Asentimos y nos pusimos manos a la obra. Sofia ya nos había ayudado varias veces en la tienda así que solo tuve que enseñarle dónde estaban las especias para que empezara a reabastecer. Como llevaba haciendo aquello desde que tenía uso de razón, me puse a reponer las hierbas y las plantas mecánicamente. Me llevé seis tarros a la trastienda, donde estaban las reservas, y los rellené. Mientras cogía las cajas de los estantes iba repasando las utilidades de cada hierba antes de colocarlas de nuevo en su sitio.
Cola de caballo. Confiere al que la utiliza un aspecto más depurado. Ideal para entrevistas, primeras citas o cualquier compromiso en que se desee impresionar.
Árnica. Se utiliza para aliviar tanto cuerpos como egos contusionados. (Siempre me preparo un baño con esta hierba después de noches de entreno especialmente duras).
Ajenjo. Viene de maravilla en caso de tener un amigo (o falso amigo) que quiera minarte la moral. Elimina los parásitos internos de todo tipo; el efecto secundario de la indigestión merece la pena a la luz de los resultados.
—Mamá, ¡no queda salvia! —grité al ver la caja vacía antes de devolverla a su sitio. Como no recibí respuesta, fui a la parte exterior de la tienda—. ¿Quieres que pida más…?
—Sí. Llegaré dentro de una hora —estaba diciendo en voz baja por el teléfono—. No puedo creer que esté pasando otra vez, Julia. Pobre Peter. ¿Cómo lo están llevando los niños?
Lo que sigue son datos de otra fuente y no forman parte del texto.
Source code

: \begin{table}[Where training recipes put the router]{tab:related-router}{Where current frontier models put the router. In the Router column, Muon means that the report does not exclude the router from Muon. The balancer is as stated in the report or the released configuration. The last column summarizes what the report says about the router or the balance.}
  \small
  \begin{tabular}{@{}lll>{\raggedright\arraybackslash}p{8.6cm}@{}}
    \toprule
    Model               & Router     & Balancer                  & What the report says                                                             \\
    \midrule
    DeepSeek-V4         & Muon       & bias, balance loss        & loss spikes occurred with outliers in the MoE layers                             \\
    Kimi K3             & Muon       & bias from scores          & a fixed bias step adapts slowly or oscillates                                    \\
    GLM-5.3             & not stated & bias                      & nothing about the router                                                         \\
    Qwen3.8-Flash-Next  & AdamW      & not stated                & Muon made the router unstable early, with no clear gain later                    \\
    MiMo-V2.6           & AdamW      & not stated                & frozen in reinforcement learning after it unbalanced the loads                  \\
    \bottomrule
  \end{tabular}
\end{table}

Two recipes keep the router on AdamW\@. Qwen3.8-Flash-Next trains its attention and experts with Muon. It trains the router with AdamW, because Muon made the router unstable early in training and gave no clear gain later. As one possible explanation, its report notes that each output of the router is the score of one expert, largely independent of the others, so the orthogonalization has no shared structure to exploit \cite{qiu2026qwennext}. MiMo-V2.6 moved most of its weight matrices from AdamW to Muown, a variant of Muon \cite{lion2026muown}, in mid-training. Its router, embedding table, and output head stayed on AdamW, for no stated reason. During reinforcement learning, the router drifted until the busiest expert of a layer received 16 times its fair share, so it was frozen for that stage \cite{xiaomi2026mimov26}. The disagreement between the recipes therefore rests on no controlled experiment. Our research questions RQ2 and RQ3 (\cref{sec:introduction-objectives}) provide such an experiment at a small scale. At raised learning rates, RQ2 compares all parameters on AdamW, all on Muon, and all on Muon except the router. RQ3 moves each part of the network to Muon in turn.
Ajá. Qué horror. Vale, mira, cierro la tienda y estoy allí lo antes que pueda. Que no se disperse el aquelarre hasta que yo llegue e intenta que no cunda el pánico.
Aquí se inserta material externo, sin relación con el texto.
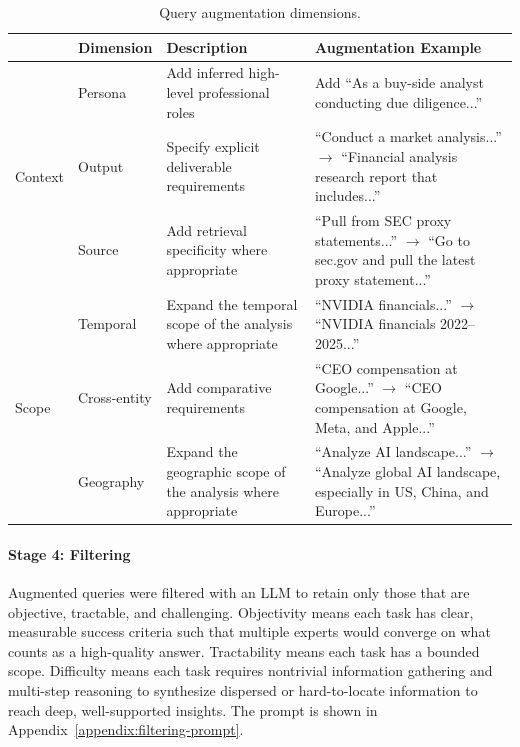 \documentclass{article}
\begin{document}
\begin{table}[H]
\centering
\begin{tabular}{p{1.5cm} p{2.5cm} p{5.5cm} p{5.5cm}}
\toprule
 & \textbf{Dimension} & \textbf{Description} & \textbf{Augmentation Example} \\
\midrule
\multirow{3}{*}{Context}%
 & Persona &
Add inferred high-level professional roles  &
Add ``As a buy-side analyst conducting due diligence...'' \\
 & Output &
Specify explicit deliverable requirements &
``Conduct a market analysis...'' $\rightarrow$ ``Financial analysis research report that includes...''\\
 & Source &
Add retrieval specificity where appropriate &
``Pull from SEC proxy statements...'' $\rightarrow$ ``Go to sec.gov and pull the latest proxy statement...'' \\
\midrule
\multirow{3}{*}{Scope}%
 & Temporal &
Expand the temporal scope of the analysis where appropriate &
``NVIDIA financials...'' $\rightarrow$ ``NVIDIA financials 2022--2025...'' \\
 & Cross-entity &
Add comparative requirements &
``CEO compensation at Google...'' $\rightarrow$ ``CEO compensation at Google, Meta, and Apple...'' \\
 & Geography &
Expand the geographic scope of the analysis where appropriate  & ``Analyze AI landscape...'' $\rightarrow$ ``Analyze global AI landscape, especially in US, China, and Europe...''
 \\
\bottomrule
\end{tabular}
\caption{Query augmentation dimensions.}
\label{tab:augmentation}
\end{table}

\paragraph{Stage 4: Filtering}
Augmented queries were filtered with an LLM to retain only those that are objective, tractable, and challenging. Objectivity means each task has clear, measurable success criteria such that multiple experts would converge on what counts as a high-quality answer. Tractability means each task has a bounded scope. Difficulty means each task requires nontrivial information gathering and multi-step reasoning to synthesize dispersed or hard-to-locate information to reach deep, well-supported insights. The prompt is shown in Appendix~\ref{appendix:filtering-prompt}.
\end{document}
Nunca había oído a mi madre usar la palabra con a en público y miré para ver si Sofia la había oído. La vi trabajar en las estanterías junto a la entrada de la tienda y me alegró comprobar que no estaba pendiente de la conversación de mi madre. Me volví entonces, me acodé en el mostrador y me quedé mirándola mientras acababa de hablar y colgaba el teléfono. Sin mediar explicación alguna, empezó a dar vueltas por la tienda como si no supiese adónde ir o lo que estaba buscando. Cuando desapareció por la trastienda, me incorporé con desgana y la seguí.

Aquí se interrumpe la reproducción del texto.